Which is the fastest?

Which is the most secure?

Which is the most reliable?

Configuration time/difficulty doesn't matter.

PS - I know nothing about FTP (currently reading about it in a book)... so all you have to do is tell the server about the directory which it has to serve right?

----------

## Yuu

Hi,

from my experience with proftpd and vsftpd only, I think that :

Which is the fastest? vsftpd seems to be faster than proftpd : starting/stoping daemon, and directory listing seems faster.

Which is the most secure? vsftpd seems more secure than proftpd; see all configuration options, and found vulnerabilities : proftpd vs vsftpd

Which is the most reliable? Quite rough question; I think both vsftpd and proftpd are stable.

Moreover, vsftpd's configuration is less "user-friendly" than proftpd. And like I said, I haven't tried pureftpd, or other ftp daemons; so I have a limited point of view.

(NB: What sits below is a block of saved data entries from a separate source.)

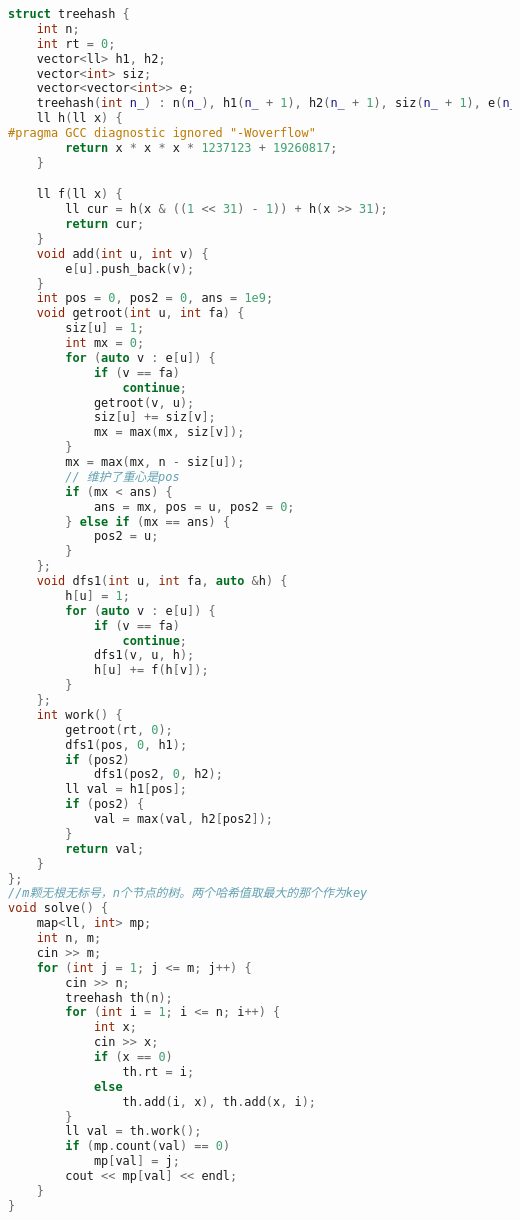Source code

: \begin{lstlisting}[language=C++]
struct treehash {
    int n;
    int rt = 0;
    vector<ll> h1, h2;
    vector<int> siz;
    vector<vector<int>> e;
    treehash(int n_) : n(n_), h1(n_ + 1), h2(n_ + 1), siz(n_ + 1), e(n_ + 1) {}
    ll h(ll x) {
#pragma GCC diagnostic ignored "-Woverflow"
        return x * x * x * 1237123 + 19260817;
    }

    ll f(ll x) {
        ll cur = h(x & ((1 << 31) - 1)) + h(x >> 31);
        return cur;
    }
    void add(int u, int v) {
        e[u].push_back(v);
    }
    int pos = 0, pos2 = 0, ans = 1e9;
    void getroot(int u, int fa) {
        siz[u] = 1;
        int mx = 0;
        for (auto v : e[u]) {
            if (v == fa)
                continue;
            getroot(v, u);
            siz[u] += siz[v];
            mx = max(mx, siz[v]);
        }
        mx = max(mx, n - siz[u]);
        // 维护了重心是pos
        if (mx < ans) {
            ans = mx, pos = u, pos2 = 0;
        } else if (mx == ans) {
            pos2 = u;
        }
    };
    void dfs1(int u, int fa, auto &h) {
        h[u] = 1;
        for (auto v : e[u]) {
            if (v == fa)
                continue;
            dfs1(v, u, h);
            h[u] += f(h[v]);
        }
    };
    int work() {
        getroot(rt, 0);
        dfs1(pos, 0, h1);
        if (pos2)
            dfs1(pos2, 0, h2);
        ll val = h1[pos];
        if (pos2) {
            val = max(val, h2[pos2]);
        }
        return val;
    }
};
//m颗无根无标号，n个节点的树。两个哈希值取最大的那个作为key
void solve() {
    map<ll, int> mp;
    int n, m;
    cin >> m;
    for (int j = 1; j <= m; j++) {
        cin >> n;
        treehash th(n);
        for (int i = 1; i <= n; i++) {
            int x;
            cin >> x;
            if (x == 0)
                th.rt = i;
            else
                th.add(i, x), th.add(x, i);
        }
        ll val = th.work();
        if (mp.count(val) == 0)
            mp[val] = j;
        cout << mp[val] << endl;
    }
}
\end{lstlisting}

Actually, I'm quite happy with vsftpd, but I think this server has poor hide/deny files support. For example, if you deny {.*}, you can't use "CDUP" because, I think, it's like "CD ..". That's because it has a "simple implementation" of regex support (see here and here).

 *dE_logics wrote:*   

> PS - I know nothing about FTP (currently reading about it in a book)... so all you have to do is tell the server about the directory which it has to serve right?

 

Yes, but sometimes you have to modify default options, or read all available options to figure out how to do something specific; but nothing really hard.

Hope that's helped  :Wink: 

----------

## dE_logics

Thanks vsftpd I'll chose.

----------